My first sustained exposure to Jaffa, a quaint and somewhat rundown neighborhood of Tel Aviv, occurred toward the end of 1971, shortly after I met my wife-to-be, Etti, a student at Tel Aviv University finishing an MA degree in English literature.

We met at the British Council Reading Room in one of the university’s libraries. I was writing an aerogram to my parents, informing them of my decision to return to Montreal. I had spent less than a year in Israel, studying Hebrew at an ulpan and working on a kibbutz, and now it was time to go back to Canada.

Etti upended my plan.

Not long after our meeting, she called to invite me to her parents’ home in Jaffa. Etti and her mother and father, Reni and Moritz Lazarov, were the first Bulgarian Jews I had ever met. From that point forward, I was introduced to their culture, language, history and culinary preferences (ah, Creme Bavaria), and to Jaffa, a bastion of the Bulgarian community in Israel.

The shoreline of Jaffa

As we got to know each other, Etti showed me around Jaffa. I appreciated its ragged Oriental flavor, liked its groceries, boureka cafes, bakeries, and was struck by its flea market, Ottoman clock tower, crumbling facades and wall facing the foaming Mediterranean Sea. I had briefly visited Jaffa in the wake of the 1967 Six Day War, but never before had I been so exposed to its nooks and crannies and nuances.

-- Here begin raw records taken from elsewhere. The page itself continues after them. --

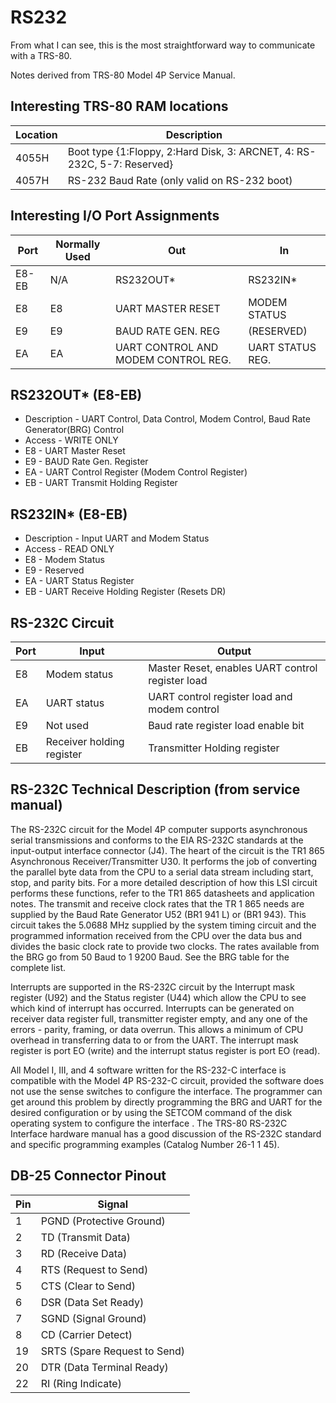 # RS232

From what I can see, this is the most straightforward way to communicate with a TRS-80.

Notes derived from TRS-80 Model 4P Service Manual.


## Interesting TRS-80 RAM locations
| Location | Description                                      |
| -------- | ------------------------------------------------ |
| 4055H    | Boot type {1:Floppy, 2:Hard Disk, 3: ARCNET, 4: RS-232C, 5-7: Reserved} |
| 4057H    | RS-232 Baud Rate (only valid on RS-232 boot)     |


## Interesting I/O Port Assignments
| Port   | Normally Used | Out                                 | In               |
| ------ | ------------- | ----------------------------------- | ---------------- |
| E8-EB  | N/A           | RS232OUT*                           | RS232IN*         |
| E8     | E8            | UART MASTER RESET                   | MODEM STATUS     |
| E9     | E9            | BAUD RATE GEN. REG                  | (RESERVED)       |
| EA     | EA            | UART CONTROL AND MODEM CONTROL REG. | UART STATUS REG. |


## RS232OUT* (E8-EB)
* Description - UART Control, Data Control, Modem Control, Baud Rate Generator(BRG) Control
* Access - WRITE ONLY
* E8 - UART Master Reset
* E9 - BAUD Rate Gen. Register
* EA - UART Control Register (Modem Control Register)
* EB - UART Transmit Holding Register


## RS232IN* (E8-EB)
* Description - Input UART and Modem Status
* Access - READ ONLY
* E8 - Modem Status
* E9 - Reserved
* EA - UART Status Register
* EB - UART Receive Holding Register (Resets DR)


## RS-232C Circuit
| Port | Input                     | Output                                           |
| ---- | ------------------------- | ------------------------------------------------ |
| E8   | Modem status              | Master Reset, enables UART control register load |
| EA   | UART status               | UART control register load and modem control     |
| E9   | Not used                  | Baud rate register load enable bit               |
| EB   | Receiver holding register | Transmitter Holding register                     |


## RS-232C Technical Description (from service manual)
The RS-232C circuit for the Model 4P computer supports asyn­chronous serial transmissions and conforms to the 
EIA RS-232C standards at the input-output interface connector (J4). The heart of the circuit is the TR1 865 
Asynchronous Receiver/Transmitter U30. It performs the job of converting the parallel byte data from the CPU 
to a serial data stream including start, stop, and parity bits. For a more detailed description of how this 
LSI circuit performs these functions, refer to the TR1 865 datasheets and application notes. The transmit and 
receive clock rates that the TR 1 865 needs are supplied by the Baud Rate Generator U52 (BR1 941 L) or (BR1 943). 
This circuit takes the 5.0688 MHz supplied by the system timing circuit and the pro­grammed information received 
from the CPU over the data bus and divides the basic clock rate to provide two clocks. The rates available from 
the BRG go from 50 Baud to 1 9200 Baud. See the BRG table for the complete list.


Interrupts are supported in the RS-232C circuit by the Interrupt mask register (U92) and the Status register (U44) which allow
the CPU to see which kind of interrupt has occurred. Interrupts can be generated on receiver data register full, 
transmitter reg­ister empty, and any one of the errors - parity, framing, or data overrun. This allows a minimum of CPU overhead
in transfer­ring data to or from the UART. The interrupt mask register is port EO (write) and the interrupt status register 
is port EO (read).

All Model I, III, and 4 software written for the RS-232-C interface is compatible with the Model 4P RS-232-C circuit, 
provided the software does not use the sense switches to configure the in­terface. The programmer can get around this 
problem by di­rectly programming the BRG and UART for the desired configuration or by using the SETCOM command of the disk
operating system to configure the interface . The TRS-80 RS-232C Interface hardware manual has a good discussion of the
RS-232C standard and specific programming examples (Cat­alog Number 26-1 1 45).


## DB-25 Connector Pinout
| Pin | Signal                       |
| --- | ---------------------------- |
| 1   | PGND (Protective Ground)     |
| 2   | TD (Transmit Data)           |
| 3   | RD (Receive Data)            |
| 4   | RTS (Request to Send)        |
| 5   | CTS (Clear to Send)          |
| 6   | DSR (Data Set Ready)         |
| 7   | SGND (Signal Ground)         |
| 8   | CD (Carrier Detect)          |
| 19  | SRTS (Spare Request to Send) |
| 20  | DTR (Data Terminal Ready)    |
| 22  | RI (Ring Indicate)           |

Six years later, my appetite whetted for all things Bulgarian, my friend Henry Srebrnik and I travelled to Bulgaria, a country Etti has yet to visit, though she was born in Sofia, its capital city. It was there that I expanded my knowledge of Bulgaria’s Jewish community, one of only two in Nazi-occupied Europe to survive the Holocaust more or less intact.

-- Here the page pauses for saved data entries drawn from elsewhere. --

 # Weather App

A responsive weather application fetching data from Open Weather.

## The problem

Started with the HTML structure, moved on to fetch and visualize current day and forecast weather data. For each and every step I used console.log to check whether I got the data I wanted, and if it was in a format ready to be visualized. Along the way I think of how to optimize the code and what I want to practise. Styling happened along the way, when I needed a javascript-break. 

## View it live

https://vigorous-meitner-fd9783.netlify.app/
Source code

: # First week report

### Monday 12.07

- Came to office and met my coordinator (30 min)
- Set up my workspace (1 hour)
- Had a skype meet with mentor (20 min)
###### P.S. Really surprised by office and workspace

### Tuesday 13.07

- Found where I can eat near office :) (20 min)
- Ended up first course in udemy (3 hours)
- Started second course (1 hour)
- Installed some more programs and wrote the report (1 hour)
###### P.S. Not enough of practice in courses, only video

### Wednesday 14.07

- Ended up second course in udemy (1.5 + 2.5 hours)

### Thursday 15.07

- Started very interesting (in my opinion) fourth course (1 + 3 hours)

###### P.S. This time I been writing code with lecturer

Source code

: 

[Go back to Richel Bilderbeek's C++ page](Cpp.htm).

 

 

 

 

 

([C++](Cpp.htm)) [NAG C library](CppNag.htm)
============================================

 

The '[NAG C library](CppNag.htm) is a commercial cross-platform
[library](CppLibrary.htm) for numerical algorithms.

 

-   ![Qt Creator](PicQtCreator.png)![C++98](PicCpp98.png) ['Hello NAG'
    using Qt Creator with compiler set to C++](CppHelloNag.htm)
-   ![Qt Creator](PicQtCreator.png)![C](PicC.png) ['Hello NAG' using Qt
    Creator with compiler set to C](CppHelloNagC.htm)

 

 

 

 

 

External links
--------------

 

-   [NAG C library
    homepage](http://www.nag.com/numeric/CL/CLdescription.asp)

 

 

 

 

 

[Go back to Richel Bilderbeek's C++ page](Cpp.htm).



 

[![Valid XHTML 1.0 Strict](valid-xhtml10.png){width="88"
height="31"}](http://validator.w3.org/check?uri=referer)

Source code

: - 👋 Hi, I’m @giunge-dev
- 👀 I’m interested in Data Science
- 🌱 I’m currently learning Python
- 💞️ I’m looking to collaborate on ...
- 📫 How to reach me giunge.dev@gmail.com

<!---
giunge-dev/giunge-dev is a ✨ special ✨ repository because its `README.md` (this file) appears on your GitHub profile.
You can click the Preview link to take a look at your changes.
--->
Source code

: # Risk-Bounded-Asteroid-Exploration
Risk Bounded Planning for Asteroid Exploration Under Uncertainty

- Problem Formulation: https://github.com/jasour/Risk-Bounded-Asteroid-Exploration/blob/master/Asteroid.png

When I learned that Wayne State University Press in Detroit had published Sofia to Jaffa: The Jews of Bulgaria and Israel, I ordered it immediately. Though I had read books and articles about Bulgaria and its Jews, I was eager to wade into Guy H. Haskell’s book.

Haskell, the general editor of the Jewish and Ethnology Review, has written what may be the definitive work on this somewhat esoteric subject. In fluid and authoritative fashion, he traces the history of Bulgaria’s largely Sephardic Jewish community from mainly the Ottoman period to the present. He then segues into the tragic events of World War II, which placed Jews in dire peril and eventually prompted most of them to immigrate to Israel in a historic movement of mass migration.

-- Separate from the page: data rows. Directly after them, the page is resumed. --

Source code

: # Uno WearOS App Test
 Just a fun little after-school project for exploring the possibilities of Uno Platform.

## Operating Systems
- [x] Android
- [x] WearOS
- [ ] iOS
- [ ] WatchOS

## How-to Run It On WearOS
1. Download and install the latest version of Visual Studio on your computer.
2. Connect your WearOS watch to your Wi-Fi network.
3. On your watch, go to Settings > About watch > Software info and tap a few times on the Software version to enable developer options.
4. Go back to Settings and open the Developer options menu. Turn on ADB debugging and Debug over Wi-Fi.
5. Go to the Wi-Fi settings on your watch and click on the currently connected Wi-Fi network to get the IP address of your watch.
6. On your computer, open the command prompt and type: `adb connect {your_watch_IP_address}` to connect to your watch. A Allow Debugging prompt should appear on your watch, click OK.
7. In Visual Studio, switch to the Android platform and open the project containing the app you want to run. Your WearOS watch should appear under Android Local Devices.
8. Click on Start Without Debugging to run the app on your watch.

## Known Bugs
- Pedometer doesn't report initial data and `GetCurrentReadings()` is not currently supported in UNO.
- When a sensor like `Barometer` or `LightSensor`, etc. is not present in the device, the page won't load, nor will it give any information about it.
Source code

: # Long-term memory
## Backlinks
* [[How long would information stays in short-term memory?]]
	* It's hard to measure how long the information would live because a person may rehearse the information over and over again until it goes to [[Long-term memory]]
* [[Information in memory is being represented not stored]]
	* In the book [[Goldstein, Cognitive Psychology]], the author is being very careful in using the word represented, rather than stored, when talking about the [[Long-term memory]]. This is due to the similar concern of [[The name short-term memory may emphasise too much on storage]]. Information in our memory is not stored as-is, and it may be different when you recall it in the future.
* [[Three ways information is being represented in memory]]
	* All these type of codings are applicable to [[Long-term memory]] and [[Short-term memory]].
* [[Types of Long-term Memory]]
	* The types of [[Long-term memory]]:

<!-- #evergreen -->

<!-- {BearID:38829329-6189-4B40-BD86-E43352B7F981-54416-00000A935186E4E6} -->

From the moment of Israel’s birth in 1948 until 1951, 684,000 new Jewish immigrants poured into the country, thereby tripling its population.

Moritz and Reni Lazarov

Forty five thousand of the newcomers, including Moritz and Reni, were Bulgarians. They settled in Jaffa, which had been populated mainly by Palestinian Arabs prior to the first Arab-Israeli war. Their first home was in Jaffa’s Gan Tamar district. Later, they purchased a small and unassuming flat nearby.

Moritz and Reni left a country that had persecuted its Jewish citizens in the early 1940s. Until Bulgaria’s alliance with Nazi Germany, Bulgarian Jews were comfortably off. Bulgaria, during the Turkish Ottoman era from 1389 to 1878, treated its Jewish minority fairly well. “The consolidation of Turkish sovereignty over Bulgaria provided its Jewish population with a measure of security and protection unmatched anywhere in Christian Europe,” writes Haskell.

Etti’s mother, Reni, with her parents and brothers in Sofia

Whereas the Ottomans regarded Christians with some disdain, they generally respected and valued Jews. “Unlike the Christians, who were largely illiterate peasants, the Jews could not only govern themselves efficiently, but their acumen in trade and diplomacy and their linguistic competence was of great benefit in linking the (Ottoman) empire in a comprehensive, cosmopolitan network.”

Etti’s grandmother, Zinbul

Under the Ottoman millet system, Jews were a protected minority who exercised control over their community. In exchange, they were expected to defer to Ottoman authority and pay special taxes.

Nearly all Bulgarian Jews lived in the cities and earned a living as artisans and merchants. Turkish, Greek and Ladino were the languages of trade, French was the language of culture, and Hebrew was the language of prayer and scholarship. Until the 20th century,  Jews possessed only a cursory knowledge of Bulgarian.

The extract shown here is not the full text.